Carlos Armella

Writer / Director

Mexico

Born in Mexico City. Studied at the Film Training Center (CCC – Centro de Capacitación Cinematográfica), and at The London Film School, in the UK.
His short film Tierra y Pan (Land and Bread – 2008) won over 15 international awards, including the prestigious Golden Lion at the Venice Film Festival, where 2 other of his short films have been selected: Poem (2003) and Las Manos Limpias (The Clean Hands – 2012).
He co-directed the feature-length documentary Toro Negro (Black Bull – 2005), award winner at San Sebastian, Havana and Morelia film festivals, among others.
His feature film En La Estancia (The Land of Silence – 2014), premiered at the Rotterdam Film Festival, and won awards and special mentions at festivals in Mexico, Brazil, Argentina, Italy and the U.S.
He has directed several short and medium length documentaries for film and TV. In 2015/16 he directed several episodes of the series Club de Cuervos (Club of Crows), and in the U.S. he directed the controversial documentary limited series Cuando Conocí Al Chapo (The Day I Met El Chapo – 2017), both projects produced by Netflix.
In 2018 he concluded his feature-length documentary Banda, and he shot his second feature film, titled ¡Ánimo Juventud! (Go Youth!), released in 2020.

Project

The Living

Andrés is a journalist who travels to La Piedad, in rural Mexico, to investigate the disappearance of his colleague and ex girlfriend, Eva.
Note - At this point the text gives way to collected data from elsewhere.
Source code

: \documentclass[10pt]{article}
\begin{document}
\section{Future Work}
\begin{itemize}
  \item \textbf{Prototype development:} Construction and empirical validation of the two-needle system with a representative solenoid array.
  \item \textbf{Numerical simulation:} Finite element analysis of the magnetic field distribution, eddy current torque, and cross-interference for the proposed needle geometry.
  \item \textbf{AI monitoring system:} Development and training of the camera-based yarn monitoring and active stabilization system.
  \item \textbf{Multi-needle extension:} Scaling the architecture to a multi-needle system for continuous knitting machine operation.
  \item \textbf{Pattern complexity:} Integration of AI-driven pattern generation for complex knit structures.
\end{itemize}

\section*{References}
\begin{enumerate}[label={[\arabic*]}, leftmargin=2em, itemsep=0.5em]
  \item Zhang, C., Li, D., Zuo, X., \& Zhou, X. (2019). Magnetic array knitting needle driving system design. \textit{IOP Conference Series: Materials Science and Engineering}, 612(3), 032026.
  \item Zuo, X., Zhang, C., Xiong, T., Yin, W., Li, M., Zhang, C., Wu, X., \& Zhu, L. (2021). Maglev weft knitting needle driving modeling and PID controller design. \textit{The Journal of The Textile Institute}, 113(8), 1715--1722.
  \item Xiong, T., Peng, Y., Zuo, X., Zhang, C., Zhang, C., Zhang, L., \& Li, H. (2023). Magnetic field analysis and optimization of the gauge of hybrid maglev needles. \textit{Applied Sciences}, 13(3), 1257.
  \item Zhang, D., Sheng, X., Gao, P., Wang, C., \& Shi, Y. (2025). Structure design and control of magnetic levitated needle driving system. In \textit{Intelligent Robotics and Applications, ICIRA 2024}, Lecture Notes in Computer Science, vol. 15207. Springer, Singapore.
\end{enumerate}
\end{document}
La Piedad is a forsaken town devastated by drug cartels, where everyone seems to have suffered the death or disappearance of a loved one. Confronted with the grief of the inhabitants, Andrés decides to get involved in an experimental and hazardous plan conceived by Eva before her disappearance. Dead people reemerge from the ground, exposing hundreds of mass graves. These decomposing bodies, having no memory or understanding of their situation, are a living testimony of the atrocities committed by other human beings. The inhabitants of La Piedad are suddenly filled with hope, as they reclaim those they had lost. But they soon realize that their recovery does not bring justice nor peace to their lives. Andrés will try to expose his findings to the world, but he faces the threats of both the military and the cartel, who will try to silence the truth.